Material provided: Begin

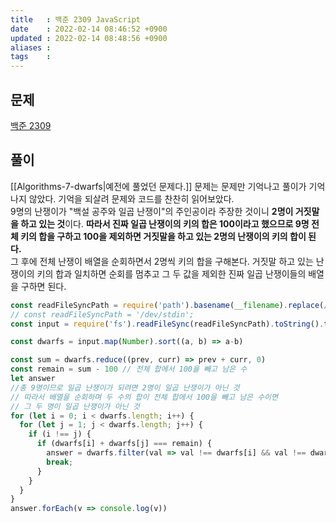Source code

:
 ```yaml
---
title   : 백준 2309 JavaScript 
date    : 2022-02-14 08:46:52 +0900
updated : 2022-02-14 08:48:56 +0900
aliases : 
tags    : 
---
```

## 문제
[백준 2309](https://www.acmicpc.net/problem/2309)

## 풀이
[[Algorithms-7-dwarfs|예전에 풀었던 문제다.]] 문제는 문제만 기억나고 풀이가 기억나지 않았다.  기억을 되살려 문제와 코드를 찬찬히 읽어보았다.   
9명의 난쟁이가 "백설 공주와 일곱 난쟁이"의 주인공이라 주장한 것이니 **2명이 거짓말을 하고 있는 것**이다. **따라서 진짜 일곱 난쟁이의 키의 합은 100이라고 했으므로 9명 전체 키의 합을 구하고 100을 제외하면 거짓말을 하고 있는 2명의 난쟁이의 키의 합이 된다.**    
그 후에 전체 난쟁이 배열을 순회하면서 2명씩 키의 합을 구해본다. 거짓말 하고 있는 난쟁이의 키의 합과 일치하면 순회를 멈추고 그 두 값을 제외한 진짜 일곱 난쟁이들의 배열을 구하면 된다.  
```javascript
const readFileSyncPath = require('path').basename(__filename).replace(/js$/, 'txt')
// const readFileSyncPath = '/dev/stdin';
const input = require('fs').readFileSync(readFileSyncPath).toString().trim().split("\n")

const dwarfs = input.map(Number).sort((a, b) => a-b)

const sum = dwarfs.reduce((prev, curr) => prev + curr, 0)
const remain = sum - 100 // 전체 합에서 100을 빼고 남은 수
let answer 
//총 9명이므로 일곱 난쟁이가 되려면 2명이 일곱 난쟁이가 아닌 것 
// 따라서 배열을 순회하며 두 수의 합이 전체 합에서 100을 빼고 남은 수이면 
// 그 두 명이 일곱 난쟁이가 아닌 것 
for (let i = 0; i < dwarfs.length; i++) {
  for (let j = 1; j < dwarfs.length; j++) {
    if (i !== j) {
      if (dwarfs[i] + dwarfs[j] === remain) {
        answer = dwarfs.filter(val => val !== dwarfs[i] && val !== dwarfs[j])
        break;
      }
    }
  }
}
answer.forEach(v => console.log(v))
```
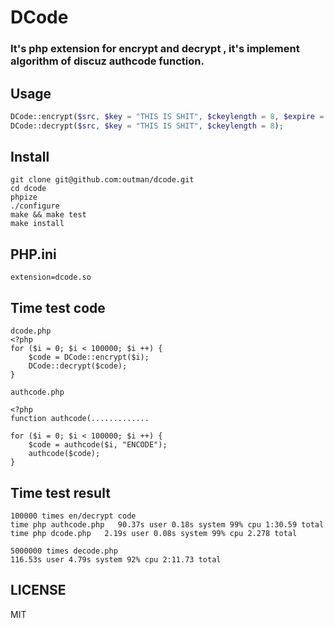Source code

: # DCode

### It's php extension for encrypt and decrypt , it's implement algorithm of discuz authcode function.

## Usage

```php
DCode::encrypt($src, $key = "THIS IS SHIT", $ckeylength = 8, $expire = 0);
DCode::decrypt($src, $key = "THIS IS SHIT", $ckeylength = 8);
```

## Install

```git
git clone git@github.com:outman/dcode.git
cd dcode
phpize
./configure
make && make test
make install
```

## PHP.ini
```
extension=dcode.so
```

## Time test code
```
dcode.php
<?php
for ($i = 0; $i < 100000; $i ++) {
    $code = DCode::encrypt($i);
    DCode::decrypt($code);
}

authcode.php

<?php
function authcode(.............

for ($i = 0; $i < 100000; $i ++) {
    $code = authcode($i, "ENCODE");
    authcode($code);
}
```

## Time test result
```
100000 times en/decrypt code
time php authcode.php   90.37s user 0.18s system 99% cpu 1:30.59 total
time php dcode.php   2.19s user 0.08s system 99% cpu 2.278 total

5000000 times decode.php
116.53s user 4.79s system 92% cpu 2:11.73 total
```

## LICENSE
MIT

Material provided: End

Work order —
Your reply must match the data above line for line, except that it holds no pictures.

Worked solution —
Source code

:
 ```yaml
---
title   : 백준 2309 JavaScript 
date    : 2022-02-14 08:46:52 +0900
updated : 2022-02-14 08:48:56 +0900
aliases : 
tags    : 
---
```

## 문제
[백준 2309](https://www.acmicpc.net/problem/2309)

## 풀이
[[Algorithms-7-dwarfs|예전에 풀었던 문제다.]] 문제는 문제만 기억나고 풀이가 기억나지 않았다.  기억을 되살려 문제와 코드를 찬찬히 읽어보았다.   
9명의 난쟁이가 "백설 공주와 일곱 난쟁이"의 주인공이라 주장한 것이니 **2명이 거짓말을 하고 있는 것**이다. **따라서 진짜 일곱 난쟁이의 키의 합은 100이라고 했으므로 9명 전체 키의 합을 구하고 100을 제외하면 거짓말을 하고 있는 2명의 난쟁이의 키의 합이 된다.**    
그 후에 전체 난쟁이 배열을 순회하면서 2명씩 키의 합을 구해본다. 거짓말 하고 있는 난쟁이의 키의 합과 일치하면 순회를 멈추고 그 두 값을 제외한 진짜 일곱 난쟁이들의 배열을 구하면 된다.  
```javascript
const readFileSyncPath = require('path').basename(__filename).replace(/js$/, 'txt')
// const readFileSyncPath = '/dev/stdin';
const input = require('fs').readFileSync(readFileSyncPath).toString().trim().split("\n")

const dwarfs = input.map(Number).sort((a, b) => a-b)

const sum = dwarfs.reduce((prev, curr) => prev + curr, 0)
const remain = sum - 100 // 전체 합에서 100을 빼고 남은 수
let answer 
//총 9명이므로 일곱 난쟁이가 되려면 2명이 일곱 난쟁이가 아닌 것 
// 따라서 배열을 순회하며 두 수의 합이 전체 합에서 100을 빼고 남은 수이면 
// 그 두 명이 일곱 난쟁이가 아닌 것 
for (let i = 0; i < dwarfs.length; i++) {
  for (let j = 1; j < dwarfs.length; j++) {
    if (i !== j) {
      if (dwarfs[i] + dwarfs[j] === remain) {
        answer = dwarfs.filter(val => val !== dwarfs[i] && val !== dwarfs[j])
        break;
      }
    }
  }
}
answer.forEach(v => console.log(v))
```
Source code

: # DCode

### It's php extension for encrypt and decrypt , it's implement algorithm of discuz authcode function.

## Usage

```php
DCode::encrypt($src, $key = "THIS IS SHIT", $ckeylength = 8, $expire = 0);
DCode::decrypt($src, $key = "THIS IS SHIT", $ckeylength = 8);
```

## Install

```git
git clone git@github.com:outman/dcode.git
cd dcode
phpize
./configure
make && make test
make install
```

## PHP.ini
```
extension=dcode.so
```

## Time test code
```
dcode.php
<?php
for ($i = 0; $i < 100000; $i ++) {
    $code = DCode::encrypt($i);
    DCode::decrypt($code);
}

authcode.php

<?php
function authcode(.............

for ($i = 0; $i < 100000; $i ++) {
    $code = authcode($i, "ENCODE");
    authcode($code);
}
```

## Time test result
```
100000 times en/decrypt code
time php authcode.php   90.37s user 0.18s system 99% cpu 1:30.59 total
time php dcode.php   2.19s user 0.08s system 99% cpu 2.278 total

5000000 times decode.php
116.53s user 4.79s system 92% cpu 2:11.73 total
```

## LICENSE
MIT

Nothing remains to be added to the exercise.